All Products
Search
Document Center

Use DLA to access LindormDFS

Last Updated: Jul 11, 2021

This topic describes how to connect to LindormDFS by using Data Lake Analytics (DLA) and query data in LindormDFS.

DLA allows you to use Serverless Presto CU and Serverless Spark to access LindormDFS.

For more information about how to use DLA Serverless Spark to access LindormDFS, see Hadoop.

The following sections describe how to use DLA Serverless SQL CU to access LindormDFS.

Preparations

  1. Activate the LindormDFS service. For more information, see Activate the LindormDFS service.
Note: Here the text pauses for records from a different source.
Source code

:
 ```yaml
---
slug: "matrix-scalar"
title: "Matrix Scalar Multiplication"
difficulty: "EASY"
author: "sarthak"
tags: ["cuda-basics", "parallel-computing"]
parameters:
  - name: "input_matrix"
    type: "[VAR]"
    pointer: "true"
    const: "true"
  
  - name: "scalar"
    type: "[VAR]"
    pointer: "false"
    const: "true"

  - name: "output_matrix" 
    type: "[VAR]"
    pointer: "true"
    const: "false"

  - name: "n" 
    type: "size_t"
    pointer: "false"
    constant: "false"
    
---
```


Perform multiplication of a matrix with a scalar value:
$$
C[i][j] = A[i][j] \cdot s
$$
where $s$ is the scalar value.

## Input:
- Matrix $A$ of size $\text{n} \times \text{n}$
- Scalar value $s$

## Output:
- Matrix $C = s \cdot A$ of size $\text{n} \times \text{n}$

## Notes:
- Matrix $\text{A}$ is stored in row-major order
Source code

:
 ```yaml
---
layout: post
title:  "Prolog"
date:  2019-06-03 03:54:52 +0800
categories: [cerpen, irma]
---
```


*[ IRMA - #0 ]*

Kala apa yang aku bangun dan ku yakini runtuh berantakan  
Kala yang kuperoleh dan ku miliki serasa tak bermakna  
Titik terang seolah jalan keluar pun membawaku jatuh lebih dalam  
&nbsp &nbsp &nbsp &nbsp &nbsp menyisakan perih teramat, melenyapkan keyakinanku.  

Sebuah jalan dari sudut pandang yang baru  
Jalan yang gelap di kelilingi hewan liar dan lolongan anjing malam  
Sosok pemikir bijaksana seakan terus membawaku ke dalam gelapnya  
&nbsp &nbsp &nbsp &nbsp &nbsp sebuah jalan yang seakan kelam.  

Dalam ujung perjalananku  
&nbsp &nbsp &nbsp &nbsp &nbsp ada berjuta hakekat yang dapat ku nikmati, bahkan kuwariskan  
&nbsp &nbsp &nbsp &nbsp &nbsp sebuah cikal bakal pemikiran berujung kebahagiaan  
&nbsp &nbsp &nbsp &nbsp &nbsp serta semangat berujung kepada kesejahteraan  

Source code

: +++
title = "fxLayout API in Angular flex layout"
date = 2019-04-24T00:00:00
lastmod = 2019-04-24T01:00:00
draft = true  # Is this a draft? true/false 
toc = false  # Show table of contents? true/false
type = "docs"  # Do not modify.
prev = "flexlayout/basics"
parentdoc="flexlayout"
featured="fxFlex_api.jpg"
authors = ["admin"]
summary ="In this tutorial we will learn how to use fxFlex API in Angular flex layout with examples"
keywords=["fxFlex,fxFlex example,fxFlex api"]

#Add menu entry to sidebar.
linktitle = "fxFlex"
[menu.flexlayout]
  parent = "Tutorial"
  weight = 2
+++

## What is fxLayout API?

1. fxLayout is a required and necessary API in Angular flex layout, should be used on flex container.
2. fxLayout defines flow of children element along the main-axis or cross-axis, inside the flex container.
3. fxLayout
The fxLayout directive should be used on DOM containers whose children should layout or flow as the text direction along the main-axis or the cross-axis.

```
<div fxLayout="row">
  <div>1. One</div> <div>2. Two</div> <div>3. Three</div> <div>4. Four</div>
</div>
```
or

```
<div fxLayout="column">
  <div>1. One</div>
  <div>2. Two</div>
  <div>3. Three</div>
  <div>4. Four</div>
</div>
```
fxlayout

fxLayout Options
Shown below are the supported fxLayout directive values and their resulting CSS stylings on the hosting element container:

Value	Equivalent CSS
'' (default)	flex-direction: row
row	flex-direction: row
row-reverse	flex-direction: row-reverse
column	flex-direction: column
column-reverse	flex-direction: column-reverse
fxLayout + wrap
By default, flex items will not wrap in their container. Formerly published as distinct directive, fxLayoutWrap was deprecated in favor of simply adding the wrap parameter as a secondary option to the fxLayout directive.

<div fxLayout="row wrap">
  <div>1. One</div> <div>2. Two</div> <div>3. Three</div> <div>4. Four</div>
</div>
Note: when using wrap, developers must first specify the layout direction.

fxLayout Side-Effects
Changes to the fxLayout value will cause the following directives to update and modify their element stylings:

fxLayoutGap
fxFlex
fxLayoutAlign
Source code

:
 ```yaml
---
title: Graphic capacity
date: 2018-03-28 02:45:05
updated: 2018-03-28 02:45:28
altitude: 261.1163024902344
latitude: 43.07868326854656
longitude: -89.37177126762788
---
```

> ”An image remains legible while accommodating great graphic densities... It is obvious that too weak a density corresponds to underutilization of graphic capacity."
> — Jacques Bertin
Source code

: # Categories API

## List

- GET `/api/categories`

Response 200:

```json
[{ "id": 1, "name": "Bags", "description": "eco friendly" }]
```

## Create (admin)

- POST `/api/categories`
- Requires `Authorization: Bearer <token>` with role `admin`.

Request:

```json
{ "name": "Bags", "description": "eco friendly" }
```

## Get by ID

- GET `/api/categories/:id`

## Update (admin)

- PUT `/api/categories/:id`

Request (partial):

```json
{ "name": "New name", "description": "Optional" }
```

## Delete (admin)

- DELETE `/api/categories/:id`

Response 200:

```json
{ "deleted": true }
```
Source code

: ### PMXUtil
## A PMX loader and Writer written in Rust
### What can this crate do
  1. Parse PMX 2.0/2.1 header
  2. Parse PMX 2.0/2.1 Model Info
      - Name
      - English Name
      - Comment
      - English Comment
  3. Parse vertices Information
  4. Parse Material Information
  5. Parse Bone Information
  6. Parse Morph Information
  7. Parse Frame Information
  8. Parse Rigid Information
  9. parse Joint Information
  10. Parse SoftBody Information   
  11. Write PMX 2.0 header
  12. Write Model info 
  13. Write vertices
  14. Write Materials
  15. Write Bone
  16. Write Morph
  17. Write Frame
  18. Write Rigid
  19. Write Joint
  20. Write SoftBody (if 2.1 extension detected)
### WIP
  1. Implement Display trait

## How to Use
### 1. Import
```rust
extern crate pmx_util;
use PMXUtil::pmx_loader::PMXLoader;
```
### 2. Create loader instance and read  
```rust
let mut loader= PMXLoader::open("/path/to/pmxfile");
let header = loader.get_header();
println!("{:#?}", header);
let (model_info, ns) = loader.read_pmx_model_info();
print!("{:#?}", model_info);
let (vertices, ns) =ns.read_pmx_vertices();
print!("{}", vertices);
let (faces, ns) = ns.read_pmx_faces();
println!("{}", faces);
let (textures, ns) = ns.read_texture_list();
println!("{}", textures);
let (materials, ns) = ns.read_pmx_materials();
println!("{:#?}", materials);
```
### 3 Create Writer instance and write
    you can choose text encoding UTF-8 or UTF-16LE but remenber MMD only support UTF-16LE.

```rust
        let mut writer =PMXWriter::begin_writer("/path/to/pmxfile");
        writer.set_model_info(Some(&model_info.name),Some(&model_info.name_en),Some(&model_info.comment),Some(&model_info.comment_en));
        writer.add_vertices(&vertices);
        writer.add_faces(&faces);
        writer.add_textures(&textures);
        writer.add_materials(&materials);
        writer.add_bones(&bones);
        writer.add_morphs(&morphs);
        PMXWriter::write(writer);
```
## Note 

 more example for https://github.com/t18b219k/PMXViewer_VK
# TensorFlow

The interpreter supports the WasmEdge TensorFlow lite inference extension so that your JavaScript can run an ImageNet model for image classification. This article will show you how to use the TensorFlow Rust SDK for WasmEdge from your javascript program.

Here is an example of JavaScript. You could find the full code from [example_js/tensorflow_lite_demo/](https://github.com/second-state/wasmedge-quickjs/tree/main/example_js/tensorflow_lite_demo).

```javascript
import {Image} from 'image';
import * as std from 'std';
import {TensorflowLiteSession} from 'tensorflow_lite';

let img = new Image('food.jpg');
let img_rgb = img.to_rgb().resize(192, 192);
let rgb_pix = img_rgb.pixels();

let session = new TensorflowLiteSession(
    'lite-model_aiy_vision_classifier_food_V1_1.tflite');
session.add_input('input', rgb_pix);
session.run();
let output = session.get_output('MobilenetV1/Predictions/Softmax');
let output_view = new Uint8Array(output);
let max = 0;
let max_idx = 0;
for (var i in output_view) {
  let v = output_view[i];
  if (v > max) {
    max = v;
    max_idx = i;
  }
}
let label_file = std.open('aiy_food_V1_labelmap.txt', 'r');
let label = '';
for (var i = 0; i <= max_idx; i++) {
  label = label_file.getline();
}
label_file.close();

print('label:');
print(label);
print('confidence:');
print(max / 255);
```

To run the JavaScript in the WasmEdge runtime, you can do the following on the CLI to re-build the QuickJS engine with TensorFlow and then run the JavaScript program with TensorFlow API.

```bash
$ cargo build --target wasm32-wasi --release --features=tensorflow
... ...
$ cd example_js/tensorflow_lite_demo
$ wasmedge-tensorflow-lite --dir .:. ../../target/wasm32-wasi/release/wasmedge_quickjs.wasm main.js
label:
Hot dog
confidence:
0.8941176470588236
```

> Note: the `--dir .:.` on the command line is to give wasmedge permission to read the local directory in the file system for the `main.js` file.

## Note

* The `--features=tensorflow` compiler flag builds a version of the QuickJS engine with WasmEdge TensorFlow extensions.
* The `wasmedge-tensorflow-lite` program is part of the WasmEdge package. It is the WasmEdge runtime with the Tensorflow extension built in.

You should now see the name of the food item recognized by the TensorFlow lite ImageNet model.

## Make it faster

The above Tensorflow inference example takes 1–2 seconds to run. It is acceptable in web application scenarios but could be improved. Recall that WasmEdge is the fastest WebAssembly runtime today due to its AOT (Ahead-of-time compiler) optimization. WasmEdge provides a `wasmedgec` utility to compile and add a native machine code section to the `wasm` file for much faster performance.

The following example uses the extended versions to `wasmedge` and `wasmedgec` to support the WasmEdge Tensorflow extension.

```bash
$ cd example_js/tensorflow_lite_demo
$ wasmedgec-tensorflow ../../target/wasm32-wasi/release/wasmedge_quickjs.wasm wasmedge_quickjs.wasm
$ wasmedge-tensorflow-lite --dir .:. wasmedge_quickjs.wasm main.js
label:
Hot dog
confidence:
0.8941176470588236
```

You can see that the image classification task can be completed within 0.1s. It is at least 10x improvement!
  2. You can use only Serverless Presto to access LindormDFS. Make sure that Serverless Presto is activated. For more information, see Use the DLA Presto-compatible Presto CU edition.

  3. The network that you specify when you create a virtual cluster (VC) and the network in which LindormDFS is deployed is in the same virtual private cloud (VPC).

  4. Configure the whitelist that controls access to LindormDFS and add the CIDR block of the VPC to the whitelist.

    Whitelist
  5. A simple CSV file is used in the following example. You can create a local TXT file such as example.txt and paste the following information to the file:

    7,8,9

    Run the following commands to upload the file to LindormDFS:

    hadoop fs -mkdir -p hdfs://${Instance ID}-master1-001.lindorm.rds.aliyuncs.com:8020/test/p/d=1
    hadoop fs -copyFromLocal example.txt hdfs://${Intance ID}-master1-001.lindorm.rds.aliyuncs.com:8020/test/p/d=1/example.txt
    Note

    When you use the serverless SQL service provided by DLA to access LindormDFS, the high availability mode is not supported. Therefore, you must replace each of the addresses in the preceding commands with the address of the host where the primary node of LindormDFS runs. You can find the information about the primary and secondary nodes in the hdfs-site file. For more information about the configuration information in the hdfs-site file, see Generation of access configuration.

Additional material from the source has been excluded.